We will read ancient Greek and Roman poets' answers to these questions, from Hesiod's traditional-but-innovative poems about the origin and nature of the gods and the universe, to the striking and beautiful theories with which the Pre-Socratic philosophers challenged traditional ideas. Turning to the Roman world, we consider Lucretius' poetic masterpiece On the Nature of Things, a tantalizing blend of atomic physics, epic poetry, dark meditations on human existence, and the passionate intensity of an (anti-religious) street preacher ("My philosophy will change your life!"). Additional readings in the cosmological imagination may include both ancient and modern poems.
The first answers to the big questions about the cosmos were sung by poets, who wove together mythology, imagination, religion, and their archaic scientific conceptions to explain the world to their audiences.
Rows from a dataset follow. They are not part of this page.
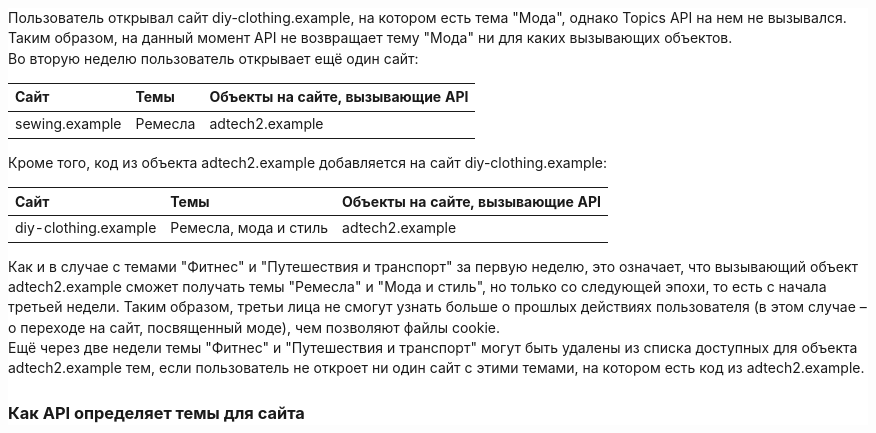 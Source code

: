 Пользователь открывал сайт diy-clothing.example, на котором есть тема "Мода", однако Topics API на
нем не вызывался. Таким образом, на данный момент API не возвращает тему "Мода" ни для каких
вызывающих объектов.  
Во вторую неделю пользователь открывает ещё один сайт:

<table>
<thead>
<tr>
<th style="text-align: left;"><strong>Сайт</strong></th>
<th style="text-align: left;"><strong>Темы</strong></th>
<th style="text-align: left;"><strong>Объекты на сайте, вызывающие API</strong></th>
</tr>
</thead>
<tbody>
<tr>
<td>sewing.example</td>
<td>Ремесла</td>
<td>adtech2.example</td>
</tr>
</tbody>
</table>

Кроме того, код из объекта adtech2.example добавляется на сайт diy-clothing.example:

<table>
<thead>
<tr>
<th style="text-align: left;"><strong>Сайт</strong></th>
<th style="text-align: left;"><strong>Темы</strong></th>
<th style="text-align: left;"><strong>Объекты на сайте, вызывающие API</strong></th>
</tr>
</thead>
<tbody>
<tr>
<td>diy-clothing.example</td>
<td>Ремесла, мода и стиль</td>
<td>adtech2.example</td>
</tr>
</tbody>
</table>

Как и в случае с темами "Фитнес" и "Путешествия и транспорт" за первую неделю, это означает, что
вызывающий объект adtech2.example сможет получать темы "Ремесла" и "Мода и стиль", но только со
следующей эпохи, то есть с начала третьей недели. Таким образом, третьи лица не смогут узнать больше
о прошлых действиях пользователя (в этом случае – о переходе на сайт, посвященный моде), чем
позволяют файлы cookie.  
Ещё через две недели темы "Фитнес" и "Путешествия и транспорт" могут быть удалены из списка
доступных для объекта adtech2.example тем, если пользователь не откроет ни один сайт с этими темами,
на котором есть код из adtech2.example.

### Как API определяет темы для сайта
But in ancient Greece, new ways of scientific and philosophical thinking were rapidly developing. Students in Poetry & the Cosmos read ancient poems expressing both of these perspectives on the natural order of the world and discover the surprising ways in which they were never fully separated from each other.
The relationship in this poetry between imagination and revelation, on the one hand, and observation and reasoning, on the other hand, raises several interesting issues which we will explore:
- Should we agree with Aristotle about the relationship between traditional poetry and philosophical poetry? ("Homer and Empedocles have nothing in common except for their poetic meter, so that it's right to call Homer a poet, but Empedocles rather a 'writer on nature' [physiologos]." Poetics 1447b18)
- How have conceptions of the natural world (biological and physical) been influenced by the structures and laws of our moral world (social and political)?
- Some ancient thinkers insist that our understanding of the physical world will totally transform our moral lives as human beings. Was that really possible? Might it still be possible? Or is there a line between faith in science and science as (quasi-religious) faith?
- What does it mean to imagine major physical principles (elements, atoms, attractive & repulsive forces, evolutionary history of organisms) in the absence of "solid" experimental proof? How can the history of modern scientific discovery help us appreciate the role of the imagination? How and why have major modern scientists and philosophers of science sometimes urged the renewed study of the Pre-Socratics?
- Was Plato just prudently settling for the possible when he turned his back on many of his predecessors' "scientific" projects and focused on human life and the objects of human thought?
- What remains possible and impossible about philosophical poetry, if we explore the modern analogues to this kind of writing, imagination, and message?